Segment Open

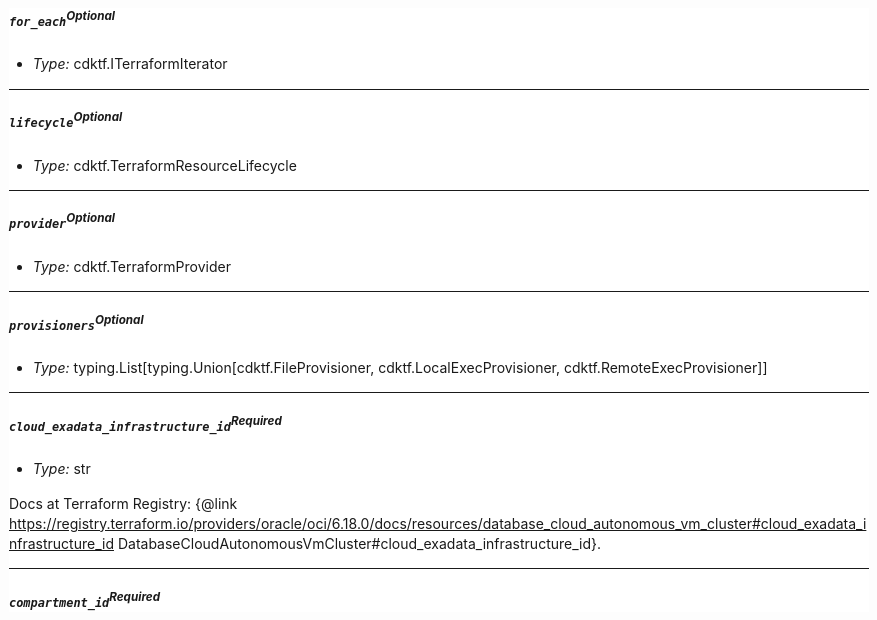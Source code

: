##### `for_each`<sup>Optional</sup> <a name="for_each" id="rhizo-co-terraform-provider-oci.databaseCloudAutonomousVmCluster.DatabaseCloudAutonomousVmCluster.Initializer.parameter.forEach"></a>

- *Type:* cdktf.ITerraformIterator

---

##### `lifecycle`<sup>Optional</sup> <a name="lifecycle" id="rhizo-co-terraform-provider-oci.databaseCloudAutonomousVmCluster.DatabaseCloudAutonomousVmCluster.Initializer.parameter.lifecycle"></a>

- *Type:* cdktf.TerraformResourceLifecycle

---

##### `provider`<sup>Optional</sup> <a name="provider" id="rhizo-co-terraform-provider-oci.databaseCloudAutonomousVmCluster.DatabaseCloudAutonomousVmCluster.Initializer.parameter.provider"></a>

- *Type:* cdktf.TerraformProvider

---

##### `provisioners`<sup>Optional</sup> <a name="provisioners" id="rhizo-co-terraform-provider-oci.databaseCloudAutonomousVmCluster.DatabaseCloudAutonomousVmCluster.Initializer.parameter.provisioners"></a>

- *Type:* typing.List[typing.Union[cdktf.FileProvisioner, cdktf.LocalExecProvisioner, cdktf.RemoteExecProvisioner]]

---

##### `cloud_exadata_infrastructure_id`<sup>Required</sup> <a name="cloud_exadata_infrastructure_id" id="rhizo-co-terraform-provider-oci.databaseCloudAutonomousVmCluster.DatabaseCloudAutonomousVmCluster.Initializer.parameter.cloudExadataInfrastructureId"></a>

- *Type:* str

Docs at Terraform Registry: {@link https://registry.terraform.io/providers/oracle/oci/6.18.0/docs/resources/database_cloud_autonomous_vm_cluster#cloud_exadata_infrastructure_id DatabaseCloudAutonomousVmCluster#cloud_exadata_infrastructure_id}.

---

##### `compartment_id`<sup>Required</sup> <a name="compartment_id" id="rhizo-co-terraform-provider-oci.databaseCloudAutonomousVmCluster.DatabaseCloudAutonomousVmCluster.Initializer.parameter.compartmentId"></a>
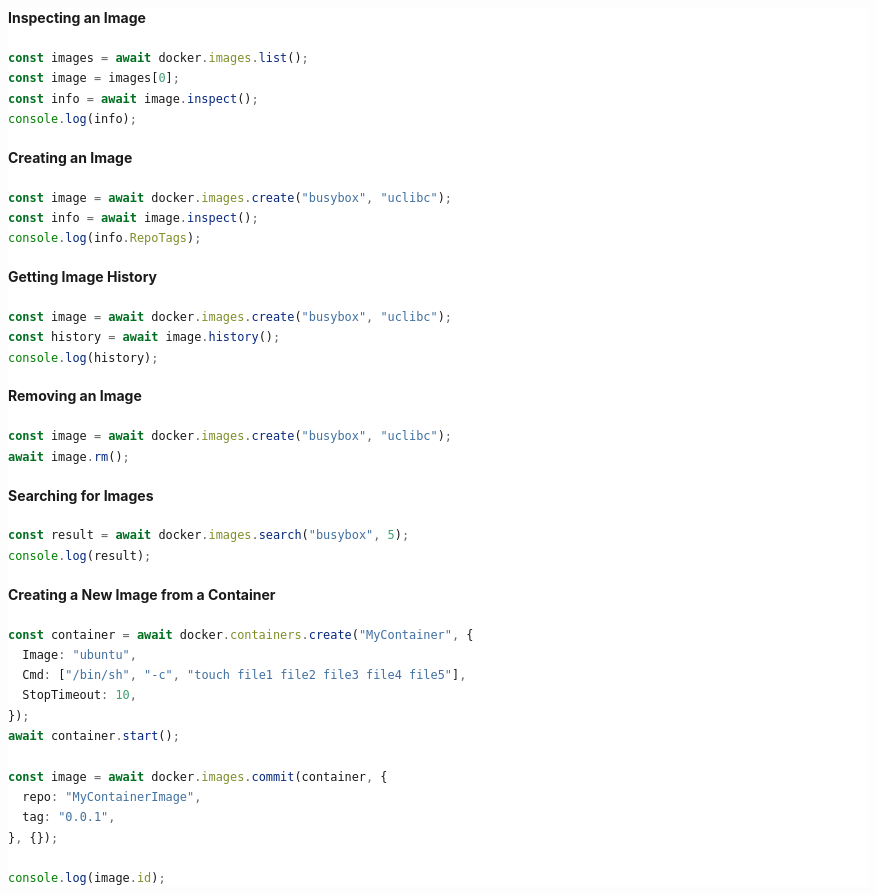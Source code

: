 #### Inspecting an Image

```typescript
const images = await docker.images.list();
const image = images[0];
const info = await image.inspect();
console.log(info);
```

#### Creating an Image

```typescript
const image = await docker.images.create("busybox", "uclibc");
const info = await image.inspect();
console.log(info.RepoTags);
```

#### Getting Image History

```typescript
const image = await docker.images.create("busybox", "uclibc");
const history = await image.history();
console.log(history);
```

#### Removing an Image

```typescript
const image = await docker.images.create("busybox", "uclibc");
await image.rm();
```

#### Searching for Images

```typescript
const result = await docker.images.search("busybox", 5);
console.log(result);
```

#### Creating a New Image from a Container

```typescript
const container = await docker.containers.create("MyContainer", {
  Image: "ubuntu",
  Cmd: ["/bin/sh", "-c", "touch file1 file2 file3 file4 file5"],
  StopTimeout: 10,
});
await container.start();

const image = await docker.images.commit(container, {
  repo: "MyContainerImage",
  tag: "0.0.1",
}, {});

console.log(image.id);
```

Segment Closed

#### Task goal
Only the lines containing the string "info" are needed; pull them out of the records.

#### Exercise response
const info = await image.inspect();
console.log(info);
const info = await image.inspect();
console.log(info.RepoTags);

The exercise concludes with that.